Gran lavoro anche sul pubblico impiego: scontato il taglio dei buoni pasto da 7,5 a 5 euro al giorno, mentre come ultima cartuccia si tiene sempre pronta l’ipotesi di un rinvio del pagamento della tredicesima a gennaio del 2013. La manovra prevede la riduzione della pianta organica: del 20 per cento per i dirigenti, del 10 per cento i dirigenti di secondo livello e del 5 per cento per gli altri ruoli. In tutto sarebbero interessati 10 mila dipendenti: chi non accetterà la mobilità, cioè di spostarsi da un ufficio all’altro nell’ambito della Regione, passerà in “cassa” per 2 anni con l’80 per cento dello stipendio e poi 8 mesi in Aspi. A sorpresa spunta anche l’ipotesi di un rafforzamento della manovra: per favorire gli esodi si derogherebbe alla riforma Fornero in modo da mandare in pensione con le vecchie regole anche chi ha maturato i requisiti nei primi mesi di quest’anno.
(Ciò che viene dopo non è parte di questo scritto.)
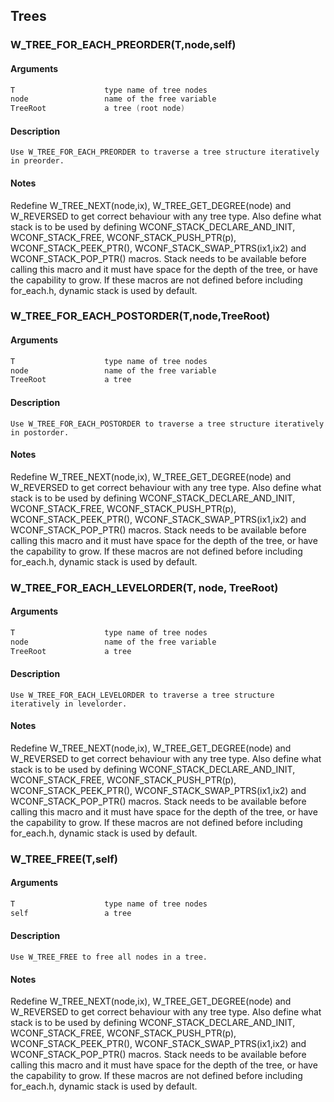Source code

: ## Trees
    
### W_TREE_FOR_EACH_PREORDER(T,node,self)
#### Arguments
```C
T                    type name of tree nodes
node                 name of the free variable
TreeRoot             a tree (root node)
```
#### Description
    Use W_TREE_FOR_EACH_PREORDER to traverse a tree structure iteratively in preorder.
#### Notes
Redefine W_TREE_NEXT(node,ix), W_TREE_GET_DEGREE(node) and W_REVERSED to get correct behaviour with any tree type.
    Also define what stack is to be used by defining WCONF_STACK_DECLARE_AND_INIT, WCONF_STACK_FREE, WCONF_STACK_PUSH_PTR(p), WCONF_STACK_PEEK_PTR(), WCONF_STACK_SWAP_PTRS(ix1,ix2) and WCONF_STACK_POP_PTR() macros.
    Stack needs to be available before calling this macro and it must
    have space for the depth of the tree, or have the capability to grow.
    If these macros are not defined before including for_each.h,
    dynamic stack is used by default.
    
### W_TREE_FOR_EACH_POSTORDER(T,node,TreeRoot)
#### Arguments
```C
T                    type name of tree nodes
node                 name of the free variable
TreeRoot             a tree
```
#### Description
    Use W_TREE_FOR_EACH_POSTORDER to traverse a tree structure iteratively in postorder.
#### Notes
Redefine W_TREE_NEXT(node,ix), W_TREE_GET_DEGREE(node) and W_REVERSED to get correct behaviour with any tree type.
    Also define what stack is to be used by defining WCONF_STACK_DECLARE_AND_INIT, WCONF_STACK_FREE, WCONF_STACK_PUSH_PTR(p), WCONF_STACK_PEEK_PTR(), WCONF_STACK_SWAP_PTRS(ix1,ix2) and WCONF_STACK_POP_PTR() macros.
    Stack needs to be available before calling this macro and it must
    have space for the depth of the tree, or have the capability to grow.
    If these macros are not defined before including for_each.h,
    dynamic stack is used by default.
    
### W_TREE_FOR_EACH_LEVELORDER(T, node, TreeRoot)
#### Arguments
```C
T                    type name of tree nodes
node                 name of the free variable
TreeRoot             a tree
```
#### Description
    Use W_TREE_FOR_EACH_LEVELORDER to traverse a tree structure iteratively in levelorder.
#### Notes
Redefine W_TREE_NEXT(node,ix), W_TREE_GET_DEGREE(node) and W_REVERSED to get correct behaviour with any tree type.
    Also define what stack is to be used by defining WCONF_STACK_DECLARE_AND_INIT, WCONF_STACK_FREE, WCONF_STACK_PUSH_PTR(p), WCONF_STACK_PEEK_PTR(), WCONF_STACK_SWAP_PTRS(ix1,ix2) and WCONF_STACK_POP_PTR() macros.
    Stack needs to be available before calling this macro and it must
    have space for the depth of the tree, or have the capability to grow.
    If these macros are not defined before including for_each.h,
    dynamic stack is used by default.
    
### W_TREE_FREE(T,self)
#### Arguments
```C
T                    type name of tree nodes
self                 a tree
```
#### Description
    Use W_TREE_FREE to free all nodes in a tree.
#### Notes
Redefine W_TREE_NEXT(node,ix), W_TREE_GET_DEGREE(node) and W_REVERSED to get correct behaviour with any tree type.
    Also define what stack is to be used by defining WCONF_STACK_DECLARE_AND_INIT, WCONF_STACK_FREE, WCONF_STACK_PUSH_PTR(p), WCONF_STACK_PEEK_PTR(), WCONF_STACK_SWAP_PTRS(ix1,ix2) and WCONF_STACK_POP_PTR() macros.
    Stack needs to be available before calling this macro and it must
    have space for the depth of the tree, or have the capability to grow.
    If these macros are not defined before including for_each.h,
    dynamic stack is used by default.
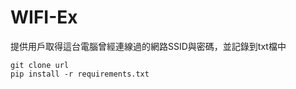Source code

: # WIFI-Ex
提供用戶取得這台電腦曾經連線過的網路SSID與密碼，並記錄到txt檔中


```shell script
git clone url
pip install -r requirements.txt
```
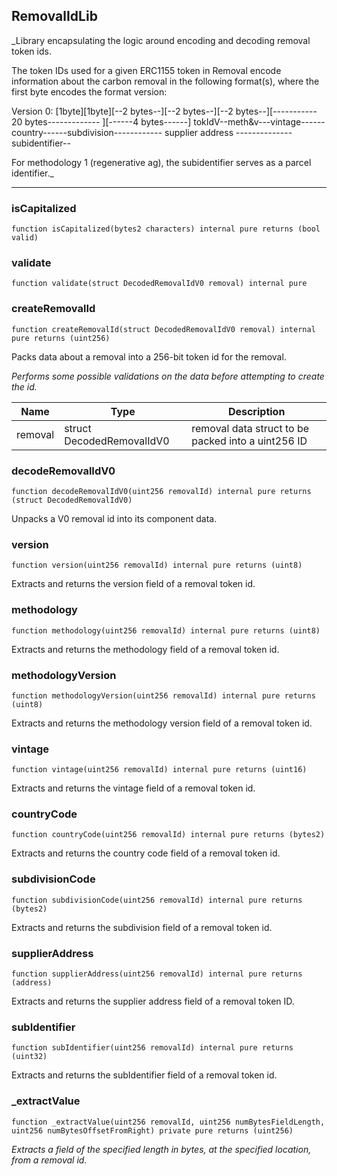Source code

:## RemovalIdLib




_Library encapsulating the logic around encoding and decoding removal token ids.

The token IDs used for a given ERC1155 token in Removal encode information about the carbon removal in the following
format(s), where the first byte encodes the format version:

Version 0:
[1byte][1byte][--2 bytes--][--2 bytes--][--2 bytes--][----------- 20 bytes------------- ][------4 bytes------]
tokIdV--meth&amp;v---vintage------country------subdivision------------ supplier address --------------subidentifier--

For methodology 1 (regenerative ag), the subidentifier serves as a parcel identifier._



---

### isCapitalized

```solidity
function isCapitalized(bytes2 characters) internal pure returns (bool valid)
```






### validate

```solidity
function validate(struct DecodedRemovalIdV0 removal) internal pure
```






### createRemovalId

```solidity
function createRemovalId(struct DecodedRemovalIdV0 removal) internal pure returns (uint256)
```

Packs data about a removal into a 256-bit token id for the removal.

_Performs some possible validations on the data before attempting to create the id._

| Name | Type | Description |
| ---- | ---- | ----------- |
| removal | struct DecodedRemovalIdV0 | removal data struct to be packed into a uint256 ID |


### decodeRemovalIdV0

```solidity
function decodeRemovalIdV0(uint256 removalId) internal pure returns (struct DecodedRemovalIdV0)
```

Unpacks a V0 removal id into its component data.




### version

```solidity
function version(uint256 removalId) internal pure returns (uint8)
```

Extracts and returns the version field of a removal token id.




### methodology

```solidity
function methodology(uint256 removalId) internal pure returns (uint8)
```

Extracts and returns the methodology field of a removal token id.




### methodologyVersion

```solidity
function methodologyVersion(uint256 removalId) internal pure returns (uint8)
```

Extracts and returns the methodology version field of a removal token id.




### vintage

```solidity
function vintage(uint256 removalId) internal pure returns (uint16)
```

Extracts and returns the vintage field of a removal token id.




### countryCode

```solidity
function countryCode(uint256 removalId) internal pure returns (bytes2)
```

Extracts and returns the country code field of a removal token id.




### subdivisionCode

```solidity
function subdivisionCode(uint256 removalId) internal pure returns (bytes2)
```

Extracts and returns the subdivision field of a removal token id.




### supplierAddress

```solidity
function supplierAddress(uint256 removalId) internal pure returns (address)
```

Extracts and returns the supplier address field of a removal token ID.




### subIdentifier

```solidity
function subIdentifier(uint256 removalId) internal pure returns (uint32)
```

Extracts and returns the subIdentifier field of a removal token id.




### _extractValue

```solidity
function _extractValue(uint256 removalId, uint256 numBytesFieldLength, uint256 numBytesOffsetFromRight) private pure returns (uint256)
```



_Extracts a field of the specified length in bytes, at the specified location, from a removal id._





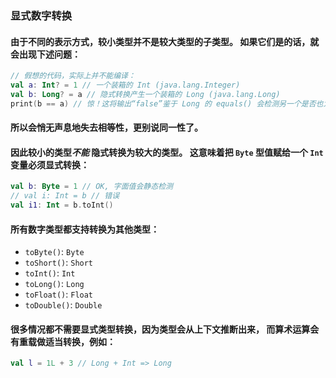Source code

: ### 显式数字转换
#### 由于不同的表示方式，较小类型并不是较大类型的子类型。 如果它们是的话，就会出现下述问题：

```kotlin
// 假想的代码，实际上并不能编译：
val a: Int? = 1 // 一个装箱的 Int (java.lang.Integer)
val b: Long? = a // 隐式转换产生一个装箱的 Long (java.lang.Long)
print(b == a) // 惊！这将输出“false”鉴于 Long 的 equals() 会检测另一个是否也为 Long
```
#### 所以会悄无声息地失去相等性，更别说同一性了。

#### 因此较小的类型<em>不能</em> 隐式转换为较大的类型。 这意味着把 <code>Byte</code> 型值赋给一个 <code>Int</code> 变量必须显式转换：

```kotlin
val b: Byte = 1 // OK, 字面值会静态检测
// val i: Int = b // 错误
val i1: Int = b.toInt()
```

#### 所有数字类型都支持转换为其他类型：

- <code>toByte()</code>: <code>Byte</code>
- <code>toShort()</code>: <code>Short</code>
- <code>toInt()</code>: <code>Int</code>
- <code>toLong()</code>: <code>Long</code>
- <code>toFloat()</code>: <code>Float</code>
- <code>toDouble()</code>: <code>Double</code>

#### 很多情况都不需要显式类型转换，因为类型会从上下文推断出来， 而算术运算会有重载做适当转换，例如：

```kotlin
val l = 1L + 3 // Long + Int => Long
```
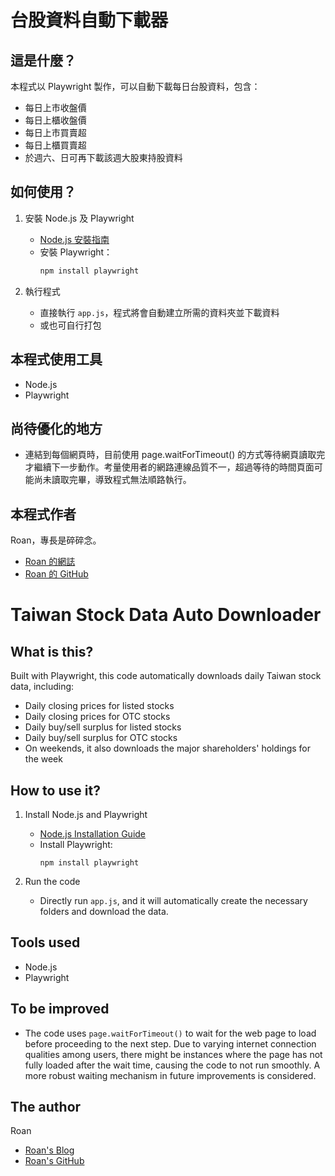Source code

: # 台股資料自動下載器

## 這是什麼？

本程式以 Playwright 製作，可以自動下載每日台股資料，包含：

- 每日上市收盤價
- 每日上櫃收盤價
- 每日上市買賣超
- 每日上櫃買賣超
- 於週六、日可再下載該週大股東持股資料

## 如何使用？

1. 安裝 Node.js 及 Playwright

   - [Node.js 安裝指南](https://nodejs.org/)
   - 安裝 Playwright：
     ```sh
     npm install playwright
     ```

2. 執行程式
   - 直接執行 `app.js`，程式將會自動建立所需的資料夾並下載資料
   - 或也可自行打包

## 本程式使用工具

- Node.js
- Playwright

## 尚待優化的地方

- 連結到每個網頁時，目前使用 page.waitForTimeout() 的方式等待網頁讀取完才繼續下一步動作。考量使用者的網路連線品質不一，超過等待的時間頁面可能尚未讀取完畢，導致程式無法順路執行。

## 本程式作者

Roan，專長是碎碎念。

- [Roan 的網誌](https://medium.com/@roan6903)
- [Roan 的 GitHub](https://github.com/evojroan)

# Taiwan Stock Data Auto Downloader

## What is this?

Built with Playwright, this code automatically downloads daily Taiwan stock data, including:

- Daily closing prices for listed stocks
- Daily closing prices for OTC stocks
- Daily buy/sell surplus for listed stocks
- Daily buy/sell surplus for OTC stocks
- On weekends, it also downloads the major shareholders' holdings for the week

## How to use it?

1. Install Node.js and Playwright

   - [Node.js Installation Guide](https://nodejs.org/)
   - Install Playwright:
     ```
     npm install playwright
     ```

2. Run the code
   - Directly run `app.js`, and it will automatically create the necessary folders and download the data.

## Tools used

- Node.js
- Playwright

## To be improved

- The code uses `page.waitForTimeout()` to wait for the web page to load before proceeding to the next step. Due to varying internet connection qualities among users, there might be instances where the page has not fully loaded after the wait time, causing the code to not run smoothly. A more robust waiting mechanism in future improvements is considered.

## The author

Roan

- [Roan's Blog](https://medium.com/@roan6903)
- [Roan's GitHub](https://github.com/evojroan)
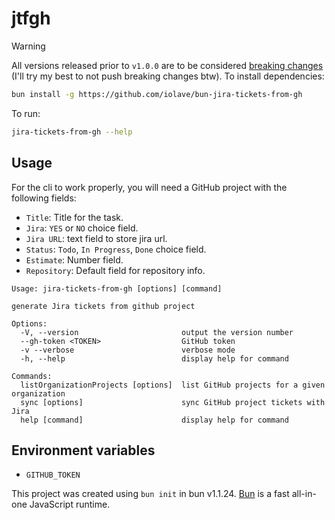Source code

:# jtfgh

> [!WARNING]
> All versions released prior to `v1.0.0` are to be considered [breaking changes](https://semver.org/#how-do-i-know-when-to-release-100) (I'll try my best to not push breaking changes btw).
To install dependencies:

```bash
bun install -g https://github.com/iolave/bun-jira-tickets-from-gh
```

To run:

```bash
jira-tickets-from-gh --help
```

## Usage
For the cli to work properly, you will need a GitHub project with the following fields:

- `Title`: Title for the task.
- `Jira`: `YES` or `NO` choice field.
- `Jira URL`: text field to store jira url.
- `Status`: `Todo`, `In Progress`, `Done` choice field.
- `Estimate`: Number field.
- `Repository`: Default field for repository info.

```
Usage: jira-tickets-from-gh [options] [command]

generate Jira tickets from github project

Options:
  -V, --version                       output the version number
  --gh-token <TOKEN>                  GitHub token
  -v --verbose                        verbose mode
  -h, --help                          display help for command

Commands:
  listOrganizationProjects [options]  list GitHub projects for a given organization
  sync [options]                      sync GitHub project tickets with Jira
  help [command]                      display help for command
```

## Environment variables
- `GITHUB_TOKEN`


This project was created using `bun init` in bun v1.1.24. [Bun](https://bun.sh) is a fast all-in-one JavaScript runtime.
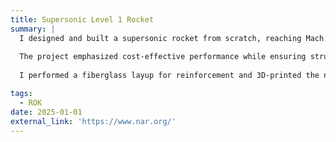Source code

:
 ```yaml
---
title: Supersonic Level 1 Rocket
summary: |
  I designed and built a supersonic rocket from scratch, reaching Mach 1.5 and over 6,000 feet on an H550 ST motor. 
  
  The project emphasized cost-effective performance while ensuring structural integrity. 
  
  I performed a fiberglass layup for reinforcement and 3D-printed the nose cone, optimizing aerodynamics and durability.

tags:
  - ROK
date: 2025-01-01
external_link: 'https://www.nar.org/'
---
```

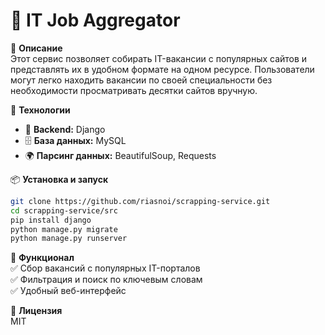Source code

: 
# 🏢 IT Job Aggregator

📌 **Описание**  
Этот сервис позволяет собирать IT-вакансии с популярных сайтов и представлять их в удобном формате на одном ресурсе. Пользователи могут легко находить вакансии по своей специальности без необходимости просматривать десятки сайтов вручную.  

🔧 **Технологии**  
- 🐍 **Backend:** Django  
- 🗄 **База данных:** MySQL  
- 🌍 **Парсинг данных:** BeautifulSoup, Requests  

📦 **Установка и запуск**  
```bash
git clone https://github.com/riasnoi/scrapping-service.git  
cd scrapping-service/src 
pip install django
python manage.py migrate  
python manage.py runserver  
```
📄 **Функционал**  
✅ Сбор вакансий с популярных IT-порталов  
✅ Фильтрация и поиск по ключевым словам  
✅ Удобный веб-интерфейс  

📜 **Лицензия**  
MIT  

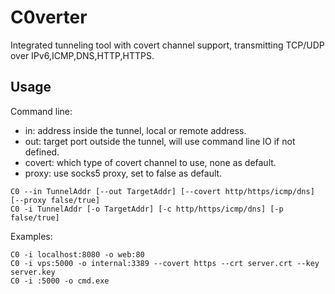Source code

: # C0verter
Integrated tunneling tool with covert channel support, transmitting TCP/UDP over IPv6,ICMP,DNS,HTTP,HTTPS.

## Usage
Command line:
- in: address inside the tunnel, local or remote address.
- out: target port outside the tunnel, will use command line IO if not defined.
- covert: which type of covert channel to use, none as default.
- proxy: use socks5 proxy, set to false as default.
```shellscript
C0 --in TunnelAddr [--out TargetAddr] [--covert http/https/icmp/dns] [--proxy false/true]
C0 -i TunnelAddr [-o TargetAddr] [-c http/https/icmp/dns] [-p false/true]
```
Examples:
```shellscript
C0 -i localhost:8080 -o web:80 
C0 -i vps:5000 -o internal:3389 --covert https --crt server.crt --key server.key
C0 -i :5000 -o cmd.exe
```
La partita delle Province sembra farsi concreta: a fine anno la Corte costituzionale si pronuncerà sul sistema dei tagli previsto dal “Salva Italia”, c’è la possibilità che le Province vincano il ricorso e dunque si dovrà nuovamente procedere con legge ordinaria. Si taglieranno da 10 a 40 province con il metodo dell’accorpamento in base a numero di Comuni, superficie e abitanti. Tagli anche per Tribunali e Prefetture: queste ultime in particolare scompariranno dove saranno cancellate le Province. Per i Comuni sopra i 5.000 abitanti è previsto che gestiscano obbligatoriamente i servizi in forma associata.

Nel mirino anche le società partecipate da parte di Regioni, Province e Comuni. Ieri è stata la stessa associazione delle Province (Upi) a sottolineare che esistono 3.127 società, consorzi ed enti strumentali di Regioni, Province e Comuni, con “sigle improbabili” create dal nulla “spesso per spartire poltrone e gestire potere”. Costano al Paese 7 miliardi l’anno, di cui 2 per i soli Consigli di amministrazione.